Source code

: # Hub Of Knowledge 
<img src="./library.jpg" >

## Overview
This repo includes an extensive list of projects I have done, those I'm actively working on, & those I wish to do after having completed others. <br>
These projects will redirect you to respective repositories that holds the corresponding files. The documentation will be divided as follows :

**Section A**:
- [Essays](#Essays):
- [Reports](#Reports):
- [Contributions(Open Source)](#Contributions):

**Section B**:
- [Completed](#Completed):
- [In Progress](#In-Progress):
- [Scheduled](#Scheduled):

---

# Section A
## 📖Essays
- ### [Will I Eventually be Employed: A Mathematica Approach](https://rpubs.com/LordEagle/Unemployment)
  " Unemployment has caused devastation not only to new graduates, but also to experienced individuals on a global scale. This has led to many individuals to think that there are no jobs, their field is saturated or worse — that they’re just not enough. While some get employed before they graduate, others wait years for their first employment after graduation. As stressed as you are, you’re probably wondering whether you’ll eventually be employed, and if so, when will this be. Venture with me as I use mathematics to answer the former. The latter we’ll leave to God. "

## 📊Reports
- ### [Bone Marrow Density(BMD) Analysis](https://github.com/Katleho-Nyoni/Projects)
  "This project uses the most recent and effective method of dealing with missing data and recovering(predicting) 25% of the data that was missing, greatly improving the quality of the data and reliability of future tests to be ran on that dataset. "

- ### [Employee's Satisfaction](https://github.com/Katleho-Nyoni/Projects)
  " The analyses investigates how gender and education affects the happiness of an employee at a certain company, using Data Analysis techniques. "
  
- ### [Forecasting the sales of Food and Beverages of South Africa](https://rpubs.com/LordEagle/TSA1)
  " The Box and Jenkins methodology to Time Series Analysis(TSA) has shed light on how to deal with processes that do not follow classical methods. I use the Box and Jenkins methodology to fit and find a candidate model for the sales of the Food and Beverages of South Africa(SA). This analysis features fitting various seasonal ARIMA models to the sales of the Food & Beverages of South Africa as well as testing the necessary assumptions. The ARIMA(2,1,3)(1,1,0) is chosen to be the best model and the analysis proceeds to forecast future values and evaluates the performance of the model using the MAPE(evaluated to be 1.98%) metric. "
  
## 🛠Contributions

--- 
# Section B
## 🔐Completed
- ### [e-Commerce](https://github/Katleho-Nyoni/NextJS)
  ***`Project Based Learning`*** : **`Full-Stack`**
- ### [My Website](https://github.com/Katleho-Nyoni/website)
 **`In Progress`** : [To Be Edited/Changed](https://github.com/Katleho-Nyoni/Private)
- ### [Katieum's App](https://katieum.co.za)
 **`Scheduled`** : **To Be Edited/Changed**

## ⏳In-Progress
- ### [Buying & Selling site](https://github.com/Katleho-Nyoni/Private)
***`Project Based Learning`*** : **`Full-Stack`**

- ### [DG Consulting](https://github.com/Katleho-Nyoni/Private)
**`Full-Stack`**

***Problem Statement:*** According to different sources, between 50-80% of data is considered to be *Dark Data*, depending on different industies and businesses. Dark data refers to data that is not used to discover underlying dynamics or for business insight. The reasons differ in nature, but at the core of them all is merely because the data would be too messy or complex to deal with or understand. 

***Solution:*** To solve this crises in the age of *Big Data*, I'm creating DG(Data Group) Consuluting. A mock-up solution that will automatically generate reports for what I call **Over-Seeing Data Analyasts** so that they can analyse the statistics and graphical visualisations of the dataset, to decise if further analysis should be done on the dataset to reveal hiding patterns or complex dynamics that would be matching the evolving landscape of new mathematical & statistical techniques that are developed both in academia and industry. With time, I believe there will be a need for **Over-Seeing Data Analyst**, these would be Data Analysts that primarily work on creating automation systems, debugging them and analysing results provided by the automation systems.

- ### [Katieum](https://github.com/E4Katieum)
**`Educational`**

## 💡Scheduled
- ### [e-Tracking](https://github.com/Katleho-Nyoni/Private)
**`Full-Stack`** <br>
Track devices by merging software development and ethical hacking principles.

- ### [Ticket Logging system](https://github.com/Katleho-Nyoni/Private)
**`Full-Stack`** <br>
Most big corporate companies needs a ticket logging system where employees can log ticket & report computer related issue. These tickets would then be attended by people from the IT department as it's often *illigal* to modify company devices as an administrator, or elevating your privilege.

## [Requirement]
Go through the listing above and copy each line where the string "Based" appears.

## [Problem solution]
  ***`Project Based Learning`*** : **`Full-Stack`**
***`Project Based Learning`*** : **`Full-Stack`**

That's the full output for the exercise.